User prompts for generative AI models are often underspecified, leading to a misalignment between the user intent and models' understanding. As a result, users commonly have to painstakingly refine their prompts. We study this alignment problem in text-to-image (T2I) generation and propose a prototype for proactive T2I agents equipped with an interface to (1) actively ask clarification questions when uncertain, and (2) present their uncertainty about user intent as an understandable and editable belief graph. We build simple prototypes for such agents and propose a new scalable and automated evaluation approach using two agents, one with a ground truth intent (an image) while the other tries to ask as few questions as possible to align with the ground truth. We experiment over three image-text datasets: ImageInWords (Garg et al., 2024), COCO (Lin et al., 2014) and DesignBench, a benchmark we curated with strong artistic and design elements. Experiments over the three datasets demonstrate the proposed T2I agents' ability to ask informative questions and elicit crucial information to achieve successful alignment with at least 2 times higher VQAScore (Lin et al., 2024) than the standard T2I generation. Moreover, we conducted human studies and observed that at least 90% of human subjects found these agents and their belief graphs helpful for their T2I workflow, highlighting the effectiveness of our approach. Code and DesignBench can be found at https://github.com/google-deepmind/proactive_t2i_agents.

Paper Structure

This paper contains 49 sections, 18 figures, 5 tables, 2 algorithms.

Figures (18)

  • Figure 1: Our proactive T2I agent clarifies a user prompt with questions, incorporates user feedback, and expresses its uncertainty and understanding as an editable belief graph.

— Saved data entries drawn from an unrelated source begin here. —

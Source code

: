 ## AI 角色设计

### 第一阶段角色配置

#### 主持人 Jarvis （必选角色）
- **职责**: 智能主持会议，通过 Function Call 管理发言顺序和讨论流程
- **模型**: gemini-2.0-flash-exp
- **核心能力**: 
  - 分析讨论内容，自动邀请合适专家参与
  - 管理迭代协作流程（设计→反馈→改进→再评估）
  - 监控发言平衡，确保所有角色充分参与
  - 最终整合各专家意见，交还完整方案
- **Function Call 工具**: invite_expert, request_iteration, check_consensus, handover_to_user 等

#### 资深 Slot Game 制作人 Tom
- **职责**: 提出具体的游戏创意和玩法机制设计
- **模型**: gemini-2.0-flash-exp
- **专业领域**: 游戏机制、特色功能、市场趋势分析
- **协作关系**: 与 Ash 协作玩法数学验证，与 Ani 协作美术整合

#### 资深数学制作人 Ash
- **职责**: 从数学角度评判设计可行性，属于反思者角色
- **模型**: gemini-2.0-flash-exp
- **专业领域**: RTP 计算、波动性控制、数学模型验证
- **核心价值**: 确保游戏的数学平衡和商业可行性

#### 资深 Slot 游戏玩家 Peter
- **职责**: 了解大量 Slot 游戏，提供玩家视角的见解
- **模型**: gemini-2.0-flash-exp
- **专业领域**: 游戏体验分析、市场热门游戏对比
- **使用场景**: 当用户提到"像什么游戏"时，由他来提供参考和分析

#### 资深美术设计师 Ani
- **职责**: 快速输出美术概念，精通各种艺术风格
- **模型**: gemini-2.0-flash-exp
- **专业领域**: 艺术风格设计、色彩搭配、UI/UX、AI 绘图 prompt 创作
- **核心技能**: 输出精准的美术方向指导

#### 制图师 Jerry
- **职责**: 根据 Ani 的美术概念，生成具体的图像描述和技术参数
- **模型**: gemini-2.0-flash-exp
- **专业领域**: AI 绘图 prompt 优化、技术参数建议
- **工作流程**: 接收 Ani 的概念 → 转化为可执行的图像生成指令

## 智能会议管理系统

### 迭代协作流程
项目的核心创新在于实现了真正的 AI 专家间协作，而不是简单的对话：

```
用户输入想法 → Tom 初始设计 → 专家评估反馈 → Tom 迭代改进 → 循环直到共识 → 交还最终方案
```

  • Figure 2: a) Each column displays the output of an agent after 15 turns - the right most column shows target image, which belongs to DesignBench. b) A visualization of the multi-turn evaluation set up in the experiments. These are real generated outputs and simulated user outputs at turns 3, 10 and 15.

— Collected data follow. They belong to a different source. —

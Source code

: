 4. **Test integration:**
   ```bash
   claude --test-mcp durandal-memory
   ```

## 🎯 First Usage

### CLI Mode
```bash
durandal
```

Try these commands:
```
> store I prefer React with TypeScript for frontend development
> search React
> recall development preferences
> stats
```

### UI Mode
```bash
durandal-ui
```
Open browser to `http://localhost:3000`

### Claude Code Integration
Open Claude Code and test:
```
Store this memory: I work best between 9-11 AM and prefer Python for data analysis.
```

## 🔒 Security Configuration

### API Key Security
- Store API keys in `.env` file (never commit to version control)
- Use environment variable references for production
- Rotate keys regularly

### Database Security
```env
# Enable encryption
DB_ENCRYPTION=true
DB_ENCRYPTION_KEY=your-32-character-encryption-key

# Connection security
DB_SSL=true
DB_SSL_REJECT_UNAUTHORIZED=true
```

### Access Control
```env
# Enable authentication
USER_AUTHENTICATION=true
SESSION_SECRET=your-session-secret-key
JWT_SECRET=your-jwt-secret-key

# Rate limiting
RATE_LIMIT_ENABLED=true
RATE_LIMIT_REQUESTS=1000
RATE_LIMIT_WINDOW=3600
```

  • Figure 3: ImageInWords results, including (a) T2T, (b) I2I, (c) T2I, (d) NLL scores. Agents outperform standard setups of T2I and trend to increase performance up to 10 turns.

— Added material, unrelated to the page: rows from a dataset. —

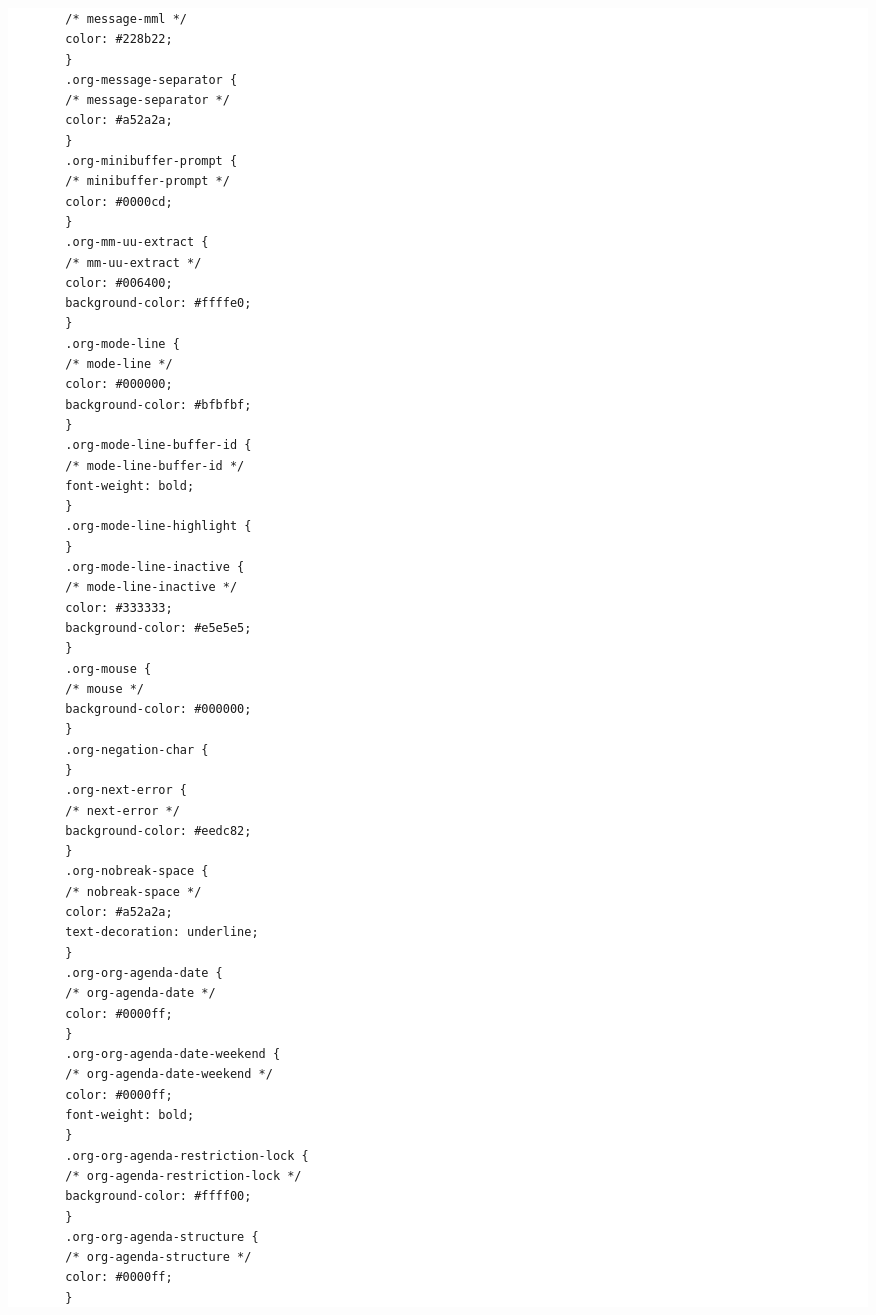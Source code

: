         	/* message-mml */
        	color: #228b22;
            }
            .org-message-separator {
        	/* message-separator */
        	color: #a52a2a;
            }
            .org-minibuffer-prompt {
        	/* minibuffer-prompt */
        	color: #0000cd;
            }
            .org-mm-uu-extract {
        	/* mm-uu-extract */
        	color: #006400;
        	background-color: #ffffe0;
            }
            .org-mode-line {
        	/* mode-line */
        	color: #000000;
        	background-color: #bfbfbf;
            }
            .org-mode-line-buffer-id {
        	/* mode-line-buffer-id */
        	font-weight: bold;
            }
            .org-mode-line-highlight {
            }
            .org-mode-line-inactive {
        	/* mode-line-inactive */
        	color: #333333;
        	background-color: #e5e5e5;
            }
            .org-mouse {
        	/* mouse */
        	background-color: #000000;
            }
            .org-negation-char {
            }
            .org-next-error {
        	/* next-error */
        	background-color: #eedc82;
            }
            .org-nobreak-space {
        	/* nobreak-space */
        	color: #a52a2a;
        	text-decoration: underline;
            }
            .org-org-agenda-date {
        	/* org-agenda-date */
        	color: #0000ff;
            }
            .org-org-agenda-date-weekend {
        	/* org-agenda-date-weekend */
        	color: #0000ff;
        	font-weight: bold;
            }
            .org-org-agenda-restriction-lock {
        	/* org-agenda-restriction-lock */
        	background-color: #ffff00;
            }
            .org-org-agenda-structure {
        	/* org-agenda-structure */
        	color: #0000ff;
            }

  • Figure 4: Human study results on the dialogues between agents and simulated users. (a) Issues in each agent's questions, as determined by human raters. (b) Ratings of how well the final generated image corresponds to the user prompt and dialogue.
  • Figure 5: Real multi-turn dialogs generated by the Ag1, Ag2, and Ag3 agents on an image from DesignBench. The figure additionally shows the image generated after the 5 turn dialog per agent.